The bifactor model (Fig. 1; model 4, Table 2) includes a (general) factor for all items, three (specific) factors for each instrument and also the two method factors that were identified in the single scale analyses (see online supplement DS1). The GHQ-12 items show equal or higher loadings on the general factor than expected from the results of the earlier unidimensional model (online Table DS1). The fact that no item shows higher loadings on the specific factors for negative wording or the scale itself indicates that the general factor is a reliable description of the response process for these items: the GHQ-12 items in effect define the metric of this (general/dominant) factor and variations along this continuum are anchored by their item content.
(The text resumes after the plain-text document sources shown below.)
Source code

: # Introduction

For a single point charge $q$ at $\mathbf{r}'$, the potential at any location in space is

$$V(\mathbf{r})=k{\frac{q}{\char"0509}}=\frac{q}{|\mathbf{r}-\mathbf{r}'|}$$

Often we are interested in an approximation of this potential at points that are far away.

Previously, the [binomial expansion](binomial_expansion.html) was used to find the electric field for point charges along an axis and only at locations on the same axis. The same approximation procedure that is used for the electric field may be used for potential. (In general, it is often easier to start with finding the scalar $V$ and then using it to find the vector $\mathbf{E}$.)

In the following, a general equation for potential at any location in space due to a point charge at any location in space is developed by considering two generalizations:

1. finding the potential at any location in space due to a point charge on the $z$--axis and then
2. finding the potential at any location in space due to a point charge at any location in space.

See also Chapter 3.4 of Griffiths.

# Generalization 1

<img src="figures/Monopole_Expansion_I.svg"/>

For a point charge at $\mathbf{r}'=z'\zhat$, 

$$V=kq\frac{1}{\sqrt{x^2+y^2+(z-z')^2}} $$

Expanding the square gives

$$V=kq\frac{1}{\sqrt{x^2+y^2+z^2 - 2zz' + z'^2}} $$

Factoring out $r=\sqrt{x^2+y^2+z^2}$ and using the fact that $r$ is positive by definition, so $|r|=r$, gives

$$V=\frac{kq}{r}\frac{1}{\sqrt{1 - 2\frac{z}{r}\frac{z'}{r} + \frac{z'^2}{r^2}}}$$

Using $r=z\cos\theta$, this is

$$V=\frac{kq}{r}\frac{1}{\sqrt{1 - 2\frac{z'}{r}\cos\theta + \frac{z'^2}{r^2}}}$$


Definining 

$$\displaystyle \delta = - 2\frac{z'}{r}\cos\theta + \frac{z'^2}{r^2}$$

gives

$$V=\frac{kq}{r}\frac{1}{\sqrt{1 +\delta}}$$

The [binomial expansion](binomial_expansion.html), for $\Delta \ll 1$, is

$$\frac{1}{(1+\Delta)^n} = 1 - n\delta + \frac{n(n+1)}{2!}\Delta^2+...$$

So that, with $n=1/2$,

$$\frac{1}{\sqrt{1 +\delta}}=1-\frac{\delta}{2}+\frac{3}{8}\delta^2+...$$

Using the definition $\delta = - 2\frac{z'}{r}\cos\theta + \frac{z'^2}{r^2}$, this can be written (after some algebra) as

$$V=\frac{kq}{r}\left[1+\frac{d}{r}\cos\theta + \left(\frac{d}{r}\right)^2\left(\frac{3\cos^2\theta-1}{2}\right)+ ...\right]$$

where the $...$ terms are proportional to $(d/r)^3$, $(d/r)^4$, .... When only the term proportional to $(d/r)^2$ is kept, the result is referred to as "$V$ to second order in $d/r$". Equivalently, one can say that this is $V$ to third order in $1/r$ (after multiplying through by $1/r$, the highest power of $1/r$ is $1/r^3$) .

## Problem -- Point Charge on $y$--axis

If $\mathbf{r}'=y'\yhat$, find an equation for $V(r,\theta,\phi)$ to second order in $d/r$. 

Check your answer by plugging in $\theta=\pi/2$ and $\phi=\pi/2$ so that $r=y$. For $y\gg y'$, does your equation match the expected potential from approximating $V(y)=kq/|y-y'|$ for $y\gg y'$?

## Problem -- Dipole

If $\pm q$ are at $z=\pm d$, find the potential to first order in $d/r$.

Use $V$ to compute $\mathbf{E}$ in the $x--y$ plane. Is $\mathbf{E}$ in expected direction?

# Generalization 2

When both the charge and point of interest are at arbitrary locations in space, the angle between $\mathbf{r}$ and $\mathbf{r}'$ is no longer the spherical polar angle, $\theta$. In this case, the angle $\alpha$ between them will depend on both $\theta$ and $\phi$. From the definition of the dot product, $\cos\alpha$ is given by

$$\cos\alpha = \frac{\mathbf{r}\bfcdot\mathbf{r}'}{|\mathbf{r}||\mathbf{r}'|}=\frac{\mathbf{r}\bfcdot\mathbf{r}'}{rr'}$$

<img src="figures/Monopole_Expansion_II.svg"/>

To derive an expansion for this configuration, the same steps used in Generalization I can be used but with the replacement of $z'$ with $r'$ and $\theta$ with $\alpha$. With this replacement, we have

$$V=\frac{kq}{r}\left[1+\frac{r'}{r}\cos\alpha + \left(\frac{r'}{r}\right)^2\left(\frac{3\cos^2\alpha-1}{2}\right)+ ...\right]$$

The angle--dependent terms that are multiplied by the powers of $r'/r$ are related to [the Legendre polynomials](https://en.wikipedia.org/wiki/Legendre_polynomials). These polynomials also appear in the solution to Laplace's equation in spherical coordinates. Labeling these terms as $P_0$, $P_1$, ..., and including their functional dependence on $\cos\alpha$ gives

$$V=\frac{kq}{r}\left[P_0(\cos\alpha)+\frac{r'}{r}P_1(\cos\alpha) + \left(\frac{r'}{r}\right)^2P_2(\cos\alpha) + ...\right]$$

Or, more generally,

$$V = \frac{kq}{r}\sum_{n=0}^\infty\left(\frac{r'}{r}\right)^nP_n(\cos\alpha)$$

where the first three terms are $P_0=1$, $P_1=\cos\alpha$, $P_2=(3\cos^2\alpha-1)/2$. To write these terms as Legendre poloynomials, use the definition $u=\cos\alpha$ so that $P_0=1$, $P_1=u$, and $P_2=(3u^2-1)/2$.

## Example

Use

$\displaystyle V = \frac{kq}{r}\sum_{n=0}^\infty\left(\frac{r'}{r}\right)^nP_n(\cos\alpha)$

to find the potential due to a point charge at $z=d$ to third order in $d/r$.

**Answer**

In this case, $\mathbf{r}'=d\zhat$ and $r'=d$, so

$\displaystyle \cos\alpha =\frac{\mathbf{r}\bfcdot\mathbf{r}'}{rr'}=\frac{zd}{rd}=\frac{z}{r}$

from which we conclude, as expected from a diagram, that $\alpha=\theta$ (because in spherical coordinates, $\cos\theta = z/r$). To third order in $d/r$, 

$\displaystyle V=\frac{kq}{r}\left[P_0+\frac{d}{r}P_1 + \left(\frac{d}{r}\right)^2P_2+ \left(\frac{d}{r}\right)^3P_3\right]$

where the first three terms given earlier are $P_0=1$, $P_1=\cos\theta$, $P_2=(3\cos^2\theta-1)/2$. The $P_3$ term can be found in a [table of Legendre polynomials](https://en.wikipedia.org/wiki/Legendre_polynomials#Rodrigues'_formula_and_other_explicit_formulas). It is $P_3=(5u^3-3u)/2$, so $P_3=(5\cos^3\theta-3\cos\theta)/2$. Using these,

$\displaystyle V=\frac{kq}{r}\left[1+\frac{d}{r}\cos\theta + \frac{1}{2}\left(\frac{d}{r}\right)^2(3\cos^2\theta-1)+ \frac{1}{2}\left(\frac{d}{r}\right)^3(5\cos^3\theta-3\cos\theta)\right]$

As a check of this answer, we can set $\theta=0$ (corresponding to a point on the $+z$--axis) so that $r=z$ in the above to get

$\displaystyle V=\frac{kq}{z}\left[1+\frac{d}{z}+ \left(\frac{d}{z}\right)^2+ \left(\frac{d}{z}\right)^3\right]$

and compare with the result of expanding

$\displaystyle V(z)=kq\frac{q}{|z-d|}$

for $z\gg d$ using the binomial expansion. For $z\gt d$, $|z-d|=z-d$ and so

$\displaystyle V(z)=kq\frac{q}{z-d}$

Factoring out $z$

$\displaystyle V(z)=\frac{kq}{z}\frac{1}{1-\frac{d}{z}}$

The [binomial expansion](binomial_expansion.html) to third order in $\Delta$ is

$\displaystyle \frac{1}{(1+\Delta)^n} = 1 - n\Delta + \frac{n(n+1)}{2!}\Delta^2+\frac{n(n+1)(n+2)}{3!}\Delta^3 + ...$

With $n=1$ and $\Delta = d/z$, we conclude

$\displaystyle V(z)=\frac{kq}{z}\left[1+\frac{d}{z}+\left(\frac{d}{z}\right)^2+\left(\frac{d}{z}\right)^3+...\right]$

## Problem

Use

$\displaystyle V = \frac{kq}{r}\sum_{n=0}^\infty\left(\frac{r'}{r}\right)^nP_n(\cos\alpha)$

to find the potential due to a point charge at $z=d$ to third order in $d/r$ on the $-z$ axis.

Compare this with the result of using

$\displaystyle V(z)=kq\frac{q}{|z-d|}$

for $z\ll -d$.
Schematic representation of models 1, 2, and 4 (from left to right). Arrows indicate loadings of an observed item (box) from the three instruments (12-item General Health Questionnaire (GHQ-12), Warwick-Edinburgh Mental Well-being Scale (WEMWBS), EQ-5D) on a latent variable (circle); Meth_1 indicates the method factor for wording of the GHQ-12 items; Meth_2 indicates the method factor for interest/social items of the WEMWBS items; model 3 is equivalent to model 4 without either of these method factors. The items of the WEMWBS show lower loadings on this general factor than expected from the unidimensional solution and its left-over covariation is captured both by the specific factor for the instrument and the factor for the social/interest items. Both of these specific factors show higher loadings for most items than on the general factor, i.e. these items tap into aspects beyond the general factor (i.e. detectable multidimensionality beyond the established GHQ-12 metric). The anxiety/depression item of the EQ-5D aligns with the GHQ-12 metric, again ‘standing off’ from the other four items. After extraction of the general factor, the self-care and usual-activities items align with the other two non-mental-health items.

Cross-validation

To examine the robustness of our results, we treated the parameters (loadings and category thresholds) from the estimation sample as fixed and assessed how well they fitted the data of our validation sample.[4,19] Model 4 described the sample better than the closest runner-up, model 3 without the method factors (Table 3). Both models were re-estimated with weighted least squares means and variance adjusted (WLSMV) in the estimation sample.[38] The results were structurally very similar to the FIML solution and they were also checked in the validation sample. This procedure allowed for the estimation of typical fit indices for structural equation models that indicated good fit (Table 3) and also a model comparison test between the two solutions could be estimated that was highly significant (χ2 = 1123.03, d.f. = 2, P<0.001). All indications are therefore supportive of the modelling claims and support the results found in the original analysis.

Table 3

Model fit for cross-validation in the validation sample

	All parameters fixed		Free variances
	Model 3:[b] bifactor	Model 4: full bifactor	Model 3:[b] bifactor	Model 4: full bifactor
Log likelihood (LL)	−198 233	−197 031	−198 233	−197 010

Number of parameters (n(P))	0	0	4	6

Bayesian information criterion (BIC)	396 468	394 061	396 502	394 074

Adjusted BIC	396 468	394 061	396 490	394 055

Root mean square error of approximation (90% CI)[c]	–	–	0.035 (0.034-0.035)	0.032 (0.031-0.033)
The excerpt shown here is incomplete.